Thucydides. History of the Peloponnesian War. Crawley, Richard, translator. London and Toronto: J. M. Dent and Sons Ltd.; New York: E. P. Dutton and Co., 1914.

Meanwhile the army of the Peloponnesians was advancing. The first town they came to in Attica was Oenoe, where they were to enter the country. Sitting down before it, they prepared to assault the wall with engines and otherwise.

Oenoe, standing upon the Athenian and Boeotian border, was of course a walled town, and was used as a fortress by the Athenians in time of war. So the Peloponnesians prepared for their assault, and wasted some valuable time before the place.

This delay brought the gravest censure upon Archidamus. Even during the levying of the war he had gained credit for weakness and Athenian sympathies by the half measures he had advocated; and after the army had assembled he had further injured himself in public estimation by his loitering at the Isthmus and the slowness with which the rest of the march had been conducted. But all this was as nothing to the delay at Oenoe.
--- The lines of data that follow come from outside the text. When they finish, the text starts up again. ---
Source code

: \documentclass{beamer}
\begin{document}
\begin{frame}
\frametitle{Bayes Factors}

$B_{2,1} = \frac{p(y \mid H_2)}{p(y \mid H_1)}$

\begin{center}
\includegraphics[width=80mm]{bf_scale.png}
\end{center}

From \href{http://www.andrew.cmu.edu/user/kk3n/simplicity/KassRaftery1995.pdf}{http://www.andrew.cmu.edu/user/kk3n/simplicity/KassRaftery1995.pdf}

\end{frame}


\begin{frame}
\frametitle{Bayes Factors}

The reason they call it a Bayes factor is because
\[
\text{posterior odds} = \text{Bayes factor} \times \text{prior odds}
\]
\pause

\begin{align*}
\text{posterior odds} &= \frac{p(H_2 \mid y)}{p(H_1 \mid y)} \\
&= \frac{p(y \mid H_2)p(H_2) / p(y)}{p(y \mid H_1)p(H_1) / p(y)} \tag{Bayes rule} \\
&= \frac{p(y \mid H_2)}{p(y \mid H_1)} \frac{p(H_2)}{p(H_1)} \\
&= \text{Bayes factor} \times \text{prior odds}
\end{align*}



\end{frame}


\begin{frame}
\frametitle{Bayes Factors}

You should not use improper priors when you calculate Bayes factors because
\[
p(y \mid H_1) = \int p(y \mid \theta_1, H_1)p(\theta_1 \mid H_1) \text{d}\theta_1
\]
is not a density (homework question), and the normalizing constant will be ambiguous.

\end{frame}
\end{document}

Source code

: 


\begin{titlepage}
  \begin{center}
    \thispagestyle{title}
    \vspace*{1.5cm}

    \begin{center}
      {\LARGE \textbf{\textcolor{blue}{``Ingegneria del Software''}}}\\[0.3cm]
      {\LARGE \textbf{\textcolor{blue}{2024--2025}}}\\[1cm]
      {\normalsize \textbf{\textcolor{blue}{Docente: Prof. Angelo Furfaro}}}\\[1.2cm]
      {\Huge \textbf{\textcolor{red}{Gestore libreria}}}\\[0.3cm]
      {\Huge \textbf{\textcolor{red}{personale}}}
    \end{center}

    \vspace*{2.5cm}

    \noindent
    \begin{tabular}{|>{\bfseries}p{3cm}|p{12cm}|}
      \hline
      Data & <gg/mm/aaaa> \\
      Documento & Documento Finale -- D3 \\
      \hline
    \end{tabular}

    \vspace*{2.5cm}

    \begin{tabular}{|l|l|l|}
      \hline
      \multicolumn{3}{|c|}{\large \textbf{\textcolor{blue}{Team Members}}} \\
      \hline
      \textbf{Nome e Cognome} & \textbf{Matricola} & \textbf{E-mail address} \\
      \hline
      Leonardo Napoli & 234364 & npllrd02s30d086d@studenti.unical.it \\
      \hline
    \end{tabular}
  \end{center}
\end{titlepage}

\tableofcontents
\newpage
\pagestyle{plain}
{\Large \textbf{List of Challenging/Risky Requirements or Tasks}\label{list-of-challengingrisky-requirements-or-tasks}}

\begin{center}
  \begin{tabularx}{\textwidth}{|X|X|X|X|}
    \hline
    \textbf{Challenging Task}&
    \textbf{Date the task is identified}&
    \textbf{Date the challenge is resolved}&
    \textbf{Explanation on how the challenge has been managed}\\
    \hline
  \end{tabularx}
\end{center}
During this interval the Athenians were carrying in their property; and it was the belief of the Peloponnesians that a quick advance would have found everything still out, had it not been for his procrastination.

Such was the feeling of the army towards Archidamus during the siege. But he, it is said, expected that the Athenians would shrink from letting their land be wasted, and would make their submission while it was still uninjured; and this was why he waited.